At Sprott Newsom Quattlebaum Messenger, our trial lawyers are prepared to help our clients every step of the way, including through the appellate process. Our attorneys utilize every aspect of the legal system to advocate for our clients and have extensive experience representing clients in higher courts both at the state and federal level.

We know how important it is for a client’s legal team to understand all available options from the very beginning. That’s why our appellate lawyers work side by side with our litigation team, ensuring continuity of representation and providing a strong foundational relationship between our attorneys and our clients. It’s a driving force in our long history of success. Both state and federal appellate courts have upheld verdicts favorable to our clients in a variety of cases, including personal injury liability cases, premises liability cases, and health care liability claims.

A large portion of our appellate work focuses on the intricacies of the healthcare industry, including the many requirements surrounding the Texas Medical Liability Act and Chapter 74 of the Texas Civil Practice and Remedies Code. Because of our extensive familiarity with this area of the law, we are well-versed on filing interlocutory appeals when and where they are needed during the pendency of litigation. In fact, our firm has helped craft healthcare law through two significant interlocutory appellate wins.

In April 2015, Michele Quattlebaum won a precedent setting appeal for her pharmaceutical clients, in which the unanimous Texas Supreme Court reversed the judgment of the 2nd Court of Appeals. The Plaintiff sued our clients – a compounding pharmacy and several of its licensed-pharmacist employees – after experiencing an adverse reaction. Ms. Quattlebaum argued the case constituted a health care liability claim, and was therefore subject to the requirements of the Texas Medical Liability Act. As the Plaintiff failed to serve an expert report as dictated under the Act, our appellate attorneys pursued a dismissal of the Plaintiff’s lawsuit. The Plaintiff argued the claims in her lawsuit were product liability based, and were therefore excluded from the Medical Liability Act altogether. The trial court initially denied our motion to dismiss, and the Second Court of Appeals affirmed this decision. Our attorneys pursued an interlocutory appeal to the Texas Supreme Court, where a unanimous Court reversed the judgement and remanded the case back to trial court. This case helped established case law on how and when the Texas Medical Liability Act applied to pharmacies and pharmacists.

In August 2017, Joel Randal Sprott and Tina Ohanian won a pivotal appeal in the 14th Court of Appeals establishing that an injury need not be personal or bodily in order to qualify as a healthcare liability claim. The Plaintiff sued our client – a plastic surgeon – claiming he failed to perform a surgical procedure promised to her. While the Plaintiff’s case asserted breach of contract, breach of implied contract, and unjust enrichment, our appellate team asserted Plaintiff’s claims amounted to a health care liability claim and was therefore subject to the requirements of Chapter 74 of the Texas Civil Practice and Remedies Code.

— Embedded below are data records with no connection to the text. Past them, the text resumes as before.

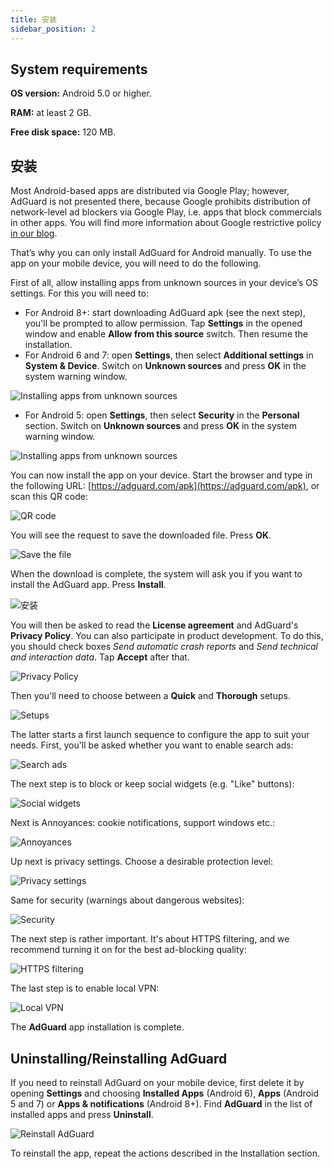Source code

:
 ```yaml
---
title: 安装
sidebar_position: 2
---
```


## System  requirements

**OS version:** Android 5.0 or higher.

**RAM:** at least 2 GB.

**Free disk space:** 120 MB.

## 安装
Most Android-based apps are distributed via Google Play; however, AdGuard is not presented there, because Google prohibits distribution of network-level ad blockers via Google Play, i.e. apps that block commercials in other apps. You will find more information about Google restrictive policy [in our blog](https://blog.adguard.com/en/google-removes-adguard-android-app-google-play/).

That’s why you can only install AdGuard for Android manually. To use the app on your mobile device, you will need to do the following.

First of all, allow installing apps from unknown sources in your device’s OS settings. For this you will need to:

* For Android 8+: start downloading AdGuard apk (see the next step), you'll be prompted to allow permission. Tap **Settings** in the opened window and enable **Allow from this source** switch. Then resume the installation.
* For Android 6 and 7: open **Settings**, then select **Additional settings** in **System & Device**. Switch on **Unknown sources** and press **OK** in the system warning window.

![Installing apps from unknown sources](https://cdn.adguard.com/content/kb/ad_blocker/android/installation/unknown_sources1.png)

* For Android 5: open **Settings**, then select **Security** in the **Personal** section. Switch on **Unknown sources** and press **OK** in the system warning window.

![Installing apps from unknown sources](https://cdn.adguard.com/content/kb/ad_blocker/android/installation/unknown_sources2.png)

You can now install the app on your device. Start the browser and type in the following URL: [https://adguard.com/apk](https://adguard.com/apk), or scan this QR code:

![QR code](https://cdn.adguard.com/content/kb/ad_blocker/android/installation/qr.png)

You will see the request to save the downloaded file. Press **OK**.

![Save the file](https://cdn.adguard.com/content/kb/ad_blocker/android/installation/save_the_file.png)

When the download is complete, the system will ask you if you want to install the AdGuard app. Press **Install**.

![安装](https://cdn.adguard.com/content/kb/ad_blocker/android/installation/1.png)

You will then be asked to read the **License agreement** and AdGuard's **Privacy Policy**. You can also participate in product development. To do this, you should check boxes *Send automatic crash reports* and *Send technical and interaction data*. Tap **Accept** after that.

![Privacy Policy](https://cdn.adguard.com/content/kb/ad_blocker/android/installation/2.png)

Then you'll need to choose between a **Quick** and **Thorough** setups.

![Setups](https://cdn.adguard.com/content/kb/ad_blocker/android/installation/3.png)

The latter starts a first launch sequence to configure the app to suit your needs. First, you'll be asked whether you want to enable search ads:

![Search ads](https://cdn.adguard.com/content/kb/ad_blocker/android/installation/5.png)

The next step is to block or keep social widgets (e.g. "Like" buttons):

![Social widgets](https://cdn.adguard.com/content/kb/ad_blocker/android/installation/6.png)

Next is Annoyances: cookie notifications, support windows etc.:

![Annoyances](https://cdn.adguard.com/content/kb/ad_blocker/android/installation/7.png)

Up next is privacy settings. Choose a desirable protection level:

![Privacy settings](https://cdn.adguard.com/content/kb/ad_blocker/android/installation/8.png)

Same for security (warnings about dangerous websites):

![Security](https://cdn.adguard.com/content/kb/ad_blocker/android/installation/9.png)

The next step is rather important. It's about HTTPS filtering, and we recommend turning it on for the best ad-blocking quality:

![HTTPS filtering](https://cdn.adguard.com/content/kb/ad_blocker/android/installation/10.png)

The last step is to enable local VPN:

![Local VPN](https://cdn.adguard.com/content/kb/ad_blocker/android/installation/11.png)

The **AdGuard** app installation is complete.

## Uninstalling/Reinstalling AdGuard

If you need to reinstall AdGuard on your mobile device, first delete it by opening **Settings** and choosing **Installed Apps** (Android 6), **Apps** (Android 5 and 7) or **Apps & notifications** (Android 8+). Find **AdGuard** in the list of installed apps and press **Uninstall**.

![Reinstall AdGuard](https://cdn.adguard.com/content/kb/ad_blocker/android/installation/12.png)

To reinstall the app, repeat the actions described in the Installation section.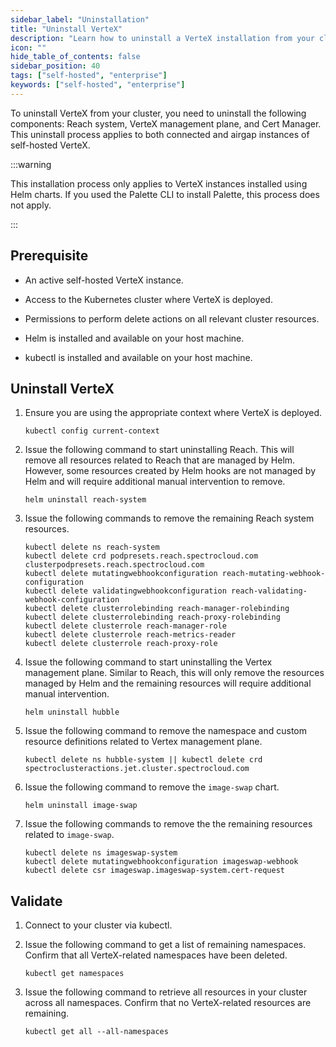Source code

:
 ```yaml
---
sidebar_label: "Uninstallation"
title: "Uninstall VerteX"
description: "Learn how to uninstall a VerteX installation from your cluster using Helm charts."
icon: ""
hide_table_of_contents: false
sidebar_position: 40
tags: ["self-hosted", "enterprise"]
keywords: ["self-hosted", "enterprise"]
---
```


To uninstall VerteX from your cluster, you need to uninstall the following components: Reach system, VerteX management
plane, and Cert Manager. This uninstall process applies to both connected and airgap instances of self-hosted VerteX.

:::warning

This installation process only applies to VerteX instances installed using Helm charts. If you used the Palette CLI to
install Palette, this process does not apply.

:::

## Prerequisite

- An active self-hosted VerteX instance.

- Access to the Kubernetes cluster where VerteX is deployed.

- Permissions to perform delete actions on all relevant cluster resources.

- Helm is installed and available on your host machine.

- kubectl is installed and available on your host machine.

## Uninstall VerteX

1. Ensure you are using the appropriate context where VerteX is deployed.

   ```shell
   kubectl config current-context
   ```

2. Issue the following command to start uninstalling Reach. This will remove all resources related to Reach that are
   managed by Helm. However, some resources created by Helm hooks are not managed by Helm and will require additional
   manual intervention to remove.

   ```shell
   helm uninstall reach-system
   ```

3. Issue the following commands to remove the remaining Reach system resources.

   ```shell
   kubectl delete ns reach-system
   kubectl delete crd podpresets.reach.spectrocloud.com clusterpodpresets.reach.spectrocloud.com
   kubectl delete mutatingwebhookconfiguration reach-mutating-webhook-configuration
   kubectl delete validatingwebhookconfiguration reach-validating-webhook-configuration
   kubectl delete clusterrolebinding reach-manager-rolebinding
   kubectl delete clusterrolebinding reach-proxy-rolebinding
   kubectl delete clusterrole reach-manager-role
   kubectl delete clusterrole reach-metrics-reader
   kubectl delete clusterrole reach-proxy-role
   ```

4. Issue the following command to start uninstalling the Vertex management plane. Similar to Reach, this will only
   remove the resources managed by Helm and the remaining resources will require additional manual intervention.

   ```shell
   helm uninstall hubble
   ```

5. Issue the following command to remove the namespace and custom resource definitions related to Vertex management
   plane.

   ```shell
   kubectl delete ns hubble-system || kubectl delete crd spectroclusteractions.jet.cluster.spectrocloud.com
   ```

6. Issue the following command to remove the `image-swap` chart.

   ```shell
   helm uninstall image-swap
   ```

7. Issue the following commands to remove the the remaining resources related to `image-swap`.

   ```shell
   kubectl delete ns imageswap-system
   kubectl delete mutatingwebhookconfiguration imageswap-webhook
   kubectl delete csr imageswap.imageswap-system.cert-request
   ```

## Validate

1. Connect to your cluster via kubectl.

2. Issue the following command to get a list of remaining namespaces. Confirm that all VerteX-related namespaces have
   been deleted.

   ```shell
   kubectl get namespaces
   ```

3. Issue the following command to retrieve all resources in your cluster across all namespaces. Confirm that no
   VerteX-related resources are remaining.

   ```shell
   kubectl get all --all-namespaces
   ```
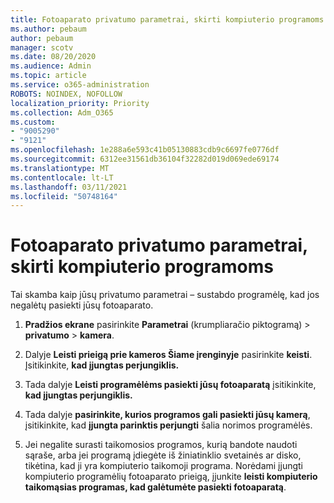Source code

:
 ```yaml
---
title: Fotoaparato privatumo parametrai, skirti kompiuterio programoms
ms.author: pebaum
author: pebaum
manager: scotv
ms.date: 08/20/2020
ms.audience: Admin
ms.topic: article
ms.service: o365-administration
ROBOTS: NOINDEX, NOFOLLOW
localization_priority: Priority
ms.collection: Adm_O365
ms.custom:
- "9005290"
- "9121"
ms.openlocfilehash: 1e288a6e593c41b05130883cdb9c6697fe0776df
ms.sourcegitcommit: 6312ee31561db36104f32282d019d069ede69174
ms.translationtype: MT
ms.contentlocale: lt-LT
ms.lasthandoff: 03/11/2021
ms.locfileid: "50748164"
---
```

# <a name="camera-privacy-settings-for-desktop-apps"></a>Fotoaparato privatumo parametrai, skirti kompiuterio programoms

Tai skamba kaip jūsų privatumo parametrai – sustabdo programėlę, kad jos negalėtų pasiekti jūsų fotoaparato.

1.  **Pradžios ekrane** pasirinkite **Parametrai** (krumpliaračio piktogramą) > **privatumo**  >  **kamera**.

2.  Dalyje **Leisti prieigą prie kameros Šiame įrenginyje** pasirinkite **keisti**. Įsitikinkite, **kad įjungtas perjungiklis.**

3.  Tada dalyje **Leisti programėlėms pasiekti jūsų fotoaparatą** įsitikinkite, **kad įjungtas perjungiklis.**

4.  Tada dalyje **pasirinkite, kurios programos gali pasiekti jūsų kamerą**, įsitikinkite, kad **įjungta parinktis perjungti** šalia norimos programėlės.

5.  Jei negalite surasti taikomosios programos, kurią bandote naudoti sąraše, arba jei programą įdiegėte iš žiniatinklio svetainės ar disko, tikėtina, kad ji yra kompiuterio taikomoji programa. Norėdami įjungti kompiuterio programėlių fotoaparato prieigą, įjunkite **leisti kompiuterio taikomąsias programas, kad galėtumėte pasiekti fotoaparatą**.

As the Plaintiff did not respond or otherwise serve our client with a medical expert report within 120 days as required by Chapter 74, we moved to dismiss the suit with prejudice. When the trial court failed to grant this motion to dismiss, our attorneys filed an interlocutory appeal. The 14th Court of Appeals reversed the trial court’s order and remanded with instructions for the trial court to grant our motion to dismiss, and render judgment in favor of client in the amount of his attorney’s fees.